(DATA EXCERPTS begins)

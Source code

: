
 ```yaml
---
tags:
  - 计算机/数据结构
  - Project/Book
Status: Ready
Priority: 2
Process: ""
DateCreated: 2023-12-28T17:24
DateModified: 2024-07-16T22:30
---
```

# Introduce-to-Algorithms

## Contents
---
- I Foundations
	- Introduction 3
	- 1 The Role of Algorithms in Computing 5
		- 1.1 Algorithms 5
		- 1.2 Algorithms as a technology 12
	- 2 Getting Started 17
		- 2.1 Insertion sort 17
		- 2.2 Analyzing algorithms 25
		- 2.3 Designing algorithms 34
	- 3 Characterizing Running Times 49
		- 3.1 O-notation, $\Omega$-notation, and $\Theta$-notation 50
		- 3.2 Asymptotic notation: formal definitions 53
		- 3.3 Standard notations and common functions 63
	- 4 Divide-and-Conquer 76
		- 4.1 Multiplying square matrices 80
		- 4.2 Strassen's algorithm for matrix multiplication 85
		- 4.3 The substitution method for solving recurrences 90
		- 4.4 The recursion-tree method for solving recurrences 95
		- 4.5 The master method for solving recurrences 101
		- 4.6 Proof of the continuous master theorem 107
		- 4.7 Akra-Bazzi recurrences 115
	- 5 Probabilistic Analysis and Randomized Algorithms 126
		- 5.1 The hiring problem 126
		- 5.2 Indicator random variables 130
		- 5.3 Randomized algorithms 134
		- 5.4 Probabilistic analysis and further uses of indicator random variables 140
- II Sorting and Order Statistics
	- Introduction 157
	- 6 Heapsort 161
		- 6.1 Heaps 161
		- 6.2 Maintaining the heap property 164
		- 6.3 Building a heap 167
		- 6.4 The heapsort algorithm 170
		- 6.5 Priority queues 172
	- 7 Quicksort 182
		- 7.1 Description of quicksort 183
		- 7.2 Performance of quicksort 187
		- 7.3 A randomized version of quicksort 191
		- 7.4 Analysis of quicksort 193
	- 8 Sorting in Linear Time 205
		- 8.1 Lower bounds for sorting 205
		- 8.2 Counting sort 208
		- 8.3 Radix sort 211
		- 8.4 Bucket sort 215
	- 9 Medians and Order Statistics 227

(DATA EXCERPTS ends)

EXERCISE INSTRUCTIONS:
What are the lines, exactly as written above, from the line with "- 5.3 Randomized algorithms 134" to the line with "- 6.2 Maintaining the heap property 164", both included? Output only those.

WORKED SOLUTION:
		- 5.3 Randomized algorithms 134
		- 5.4 Probabilistic analysis and further uses of indicator random variables 140
- II Sorting and Order Statistics
	- Introduction 157
	- 6 Heapsort 161
		- 6.1 Heaps 161
		- 6.2 Maintaining the heap property 164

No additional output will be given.